Lentz wil zich verbonden voelen met de onderwerpen van haar houtsneden. Liefst werkt ze naar het haar omringende landschap op de grens van Overijssel en Drenthe met het riviertje de Reest, die periodiek verandert in een kolkende watermassa. Het landschap is niet altijd herkenbaar, omdat ze steeds meer abstraheert. Het water, de aarde in al haar lagen en kleuren spelen een spel met de nerven van de door haar gekozen houtsoorten. "De houtnerf helpt mij heel erg om mijn ideeën vorm te geven. Het is de techniek die bij me past." Soms heb ik last van mijn schouders van het zware drukwerk, vooral bij de grotere prenten. Toch wil ik graag grote prenten blijven maken. Het maken van een houtsnede is heel solistisch ambachtelijk werk. Lentz maakt vele uren, staand achter haar drukpers. "Tweederde van mijn tijd is gewoon fabrieksarbeid," lacht ze.
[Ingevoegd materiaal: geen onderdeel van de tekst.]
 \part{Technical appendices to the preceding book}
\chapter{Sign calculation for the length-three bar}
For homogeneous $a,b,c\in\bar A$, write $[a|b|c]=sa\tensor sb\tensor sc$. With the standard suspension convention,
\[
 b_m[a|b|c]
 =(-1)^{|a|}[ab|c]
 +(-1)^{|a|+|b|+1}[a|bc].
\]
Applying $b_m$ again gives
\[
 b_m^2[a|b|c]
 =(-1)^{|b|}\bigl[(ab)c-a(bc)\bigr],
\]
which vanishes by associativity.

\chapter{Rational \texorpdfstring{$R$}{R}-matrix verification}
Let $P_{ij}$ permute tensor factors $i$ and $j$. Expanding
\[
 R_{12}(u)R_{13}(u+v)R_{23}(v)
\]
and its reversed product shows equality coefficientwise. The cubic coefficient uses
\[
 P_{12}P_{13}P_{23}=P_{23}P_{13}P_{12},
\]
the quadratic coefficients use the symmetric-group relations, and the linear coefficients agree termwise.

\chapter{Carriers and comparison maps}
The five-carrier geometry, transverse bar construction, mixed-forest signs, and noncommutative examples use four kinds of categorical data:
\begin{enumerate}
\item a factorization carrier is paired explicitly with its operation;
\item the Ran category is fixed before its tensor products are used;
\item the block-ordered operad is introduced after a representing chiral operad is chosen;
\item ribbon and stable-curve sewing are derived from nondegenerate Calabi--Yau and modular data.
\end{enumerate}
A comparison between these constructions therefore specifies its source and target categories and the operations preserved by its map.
Het is alweer ruim tien jaar geleden dat ze in het Singermuseum in Laren de Grafiekprijs won voor haar grafische kunst. Die prijs bestaat helaas niet meer en de museale belangstelling voor grafiek lijkt wat af te nemen. Het is niet de reden, waarom ze nu ook af en toe schildert. "De houtsnede blijft mijn 'stiel'. Daarin kan ik mijn gevoel het beste uitdrukken. En na al die jaren kan de techniek van de houtsnede me nog steeds verrassen."
Een haat-liefde verhouding
Waarom de Mariakapel van de Walburgiskerk? Ben Haggeman (1940) koos bepaald niet willekeurig. Het was niet de eerste keer dat hij de Walburgiskerk als onderwerp koos voor zijn geschilderde tekeningen. Haggeman is een veelzijdig kunstenaar. Hij begon zijn carrière als mode- en kostuumontwerper. Van theaterkostuums kwamen er gaandeweg decors bij. En van decors groeiden zijn onderwerpen naar grootse bouwwerken met een voorkeur voor gotiek.
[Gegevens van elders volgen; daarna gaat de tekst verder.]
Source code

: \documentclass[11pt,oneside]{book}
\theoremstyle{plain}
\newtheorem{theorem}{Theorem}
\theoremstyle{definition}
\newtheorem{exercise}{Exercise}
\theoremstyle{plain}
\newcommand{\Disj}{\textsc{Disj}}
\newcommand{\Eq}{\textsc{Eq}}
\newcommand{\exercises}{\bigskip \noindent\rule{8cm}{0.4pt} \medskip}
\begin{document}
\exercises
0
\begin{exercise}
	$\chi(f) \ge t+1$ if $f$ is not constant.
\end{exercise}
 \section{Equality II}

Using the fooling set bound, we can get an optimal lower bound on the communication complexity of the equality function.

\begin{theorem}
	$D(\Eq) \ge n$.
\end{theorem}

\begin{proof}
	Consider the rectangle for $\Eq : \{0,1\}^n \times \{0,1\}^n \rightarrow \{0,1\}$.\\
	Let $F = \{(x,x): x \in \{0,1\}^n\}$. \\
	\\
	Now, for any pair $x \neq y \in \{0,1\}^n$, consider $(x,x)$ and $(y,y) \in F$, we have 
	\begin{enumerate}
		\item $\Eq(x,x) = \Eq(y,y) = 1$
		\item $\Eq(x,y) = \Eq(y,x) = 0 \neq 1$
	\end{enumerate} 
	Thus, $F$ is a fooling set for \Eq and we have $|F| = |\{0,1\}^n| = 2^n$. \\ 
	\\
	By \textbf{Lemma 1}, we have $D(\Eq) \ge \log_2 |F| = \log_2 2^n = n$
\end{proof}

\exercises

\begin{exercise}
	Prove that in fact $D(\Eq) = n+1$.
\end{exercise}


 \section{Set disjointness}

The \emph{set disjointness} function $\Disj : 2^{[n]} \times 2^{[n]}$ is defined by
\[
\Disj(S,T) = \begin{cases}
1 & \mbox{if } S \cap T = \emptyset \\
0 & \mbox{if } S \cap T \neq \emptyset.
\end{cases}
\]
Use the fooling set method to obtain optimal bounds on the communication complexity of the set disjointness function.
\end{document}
"Mijn moeder was een hele goede coupeuse en mijn vader aannemer. Ik heb me eerst gericht naar mijn moeder, nu kijk ik met mijn vaders ogen naar gebouwen. Ik houd van veelvormige kathedralen, waar de hoogmis wordt gevierd en orgelklanken de kerk vullen. Het theatrale in de kerk blijft me boeien. Tegelijkertijd haat ik de gezagsdragers van die kerk, omdat ze mijn jeugd in Wichmond (Gld)verzuurden. Als misdienaar heb ik geleden onder de terreur van een pastoor. Bovendien moest ik in mijn middelbare schooltijd mijn homoseksualiteit verbloemen om niet uitgestoten te worden uit de katholieke gemeenschap, waarin ik opgroeide. Ik heb daar lang last van gehad, maar gelukkig kan ik mijn woede en frustratie kwijt in mijn werk. Ik laat de St.- Pieter regelmatig ontploffen in mijn tekeningen en in de Walburgis kerken in Zutphen en Arnhem laat ik duivels los of teken er figuren bij die de zeven ondeugden verbeelden."
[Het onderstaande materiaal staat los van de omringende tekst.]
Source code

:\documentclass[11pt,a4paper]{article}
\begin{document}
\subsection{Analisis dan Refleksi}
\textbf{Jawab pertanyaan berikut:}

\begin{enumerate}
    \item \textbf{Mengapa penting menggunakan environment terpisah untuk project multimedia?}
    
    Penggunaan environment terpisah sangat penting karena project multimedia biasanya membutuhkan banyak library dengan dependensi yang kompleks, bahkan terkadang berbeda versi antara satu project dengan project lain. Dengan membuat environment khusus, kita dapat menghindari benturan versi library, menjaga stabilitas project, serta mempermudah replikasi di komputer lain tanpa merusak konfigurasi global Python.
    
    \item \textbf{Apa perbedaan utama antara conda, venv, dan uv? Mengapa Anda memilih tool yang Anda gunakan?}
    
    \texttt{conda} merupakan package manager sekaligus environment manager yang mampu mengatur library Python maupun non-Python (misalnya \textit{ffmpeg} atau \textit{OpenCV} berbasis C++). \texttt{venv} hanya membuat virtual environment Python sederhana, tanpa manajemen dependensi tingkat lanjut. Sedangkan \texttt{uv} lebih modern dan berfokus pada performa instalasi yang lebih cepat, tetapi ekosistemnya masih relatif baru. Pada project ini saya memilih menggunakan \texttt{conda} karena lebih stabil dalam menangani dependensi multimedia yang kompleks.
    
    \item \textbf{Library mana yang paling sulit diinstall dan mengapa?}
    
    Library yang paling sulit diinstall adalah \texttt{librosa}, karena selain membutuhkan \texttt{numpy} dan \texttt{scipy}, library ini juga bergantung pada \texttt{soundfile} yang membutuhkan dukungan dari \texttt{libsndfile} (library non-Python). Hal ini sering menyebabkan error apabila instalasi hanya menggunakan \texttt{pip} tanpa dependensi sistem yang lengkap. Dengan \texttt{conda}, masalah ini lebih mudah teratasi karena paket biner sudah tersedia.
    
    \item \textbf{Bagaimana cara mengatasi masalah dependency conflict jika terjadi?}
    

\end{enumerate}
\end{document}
Haggemans tekeningen en zeefdrukken hebben een aquarelachtige uitstraling, doordat hij werkt in dunne lagen van inkt en acryl met veel water.
Hij maakte verschillende tekeningen van de Mariakapel. In 1999 tekende hij de kapel alsof zich in Zutphen een aardbeving had voltrokken. In de Mariakapel op de Zutphenprent overheerst de liefde voor de architectuur van de kerk. Enerzijds is de tekening rijk aan details, anderzijds is de prent teruggebracht tot een bescheiden abstract beeld.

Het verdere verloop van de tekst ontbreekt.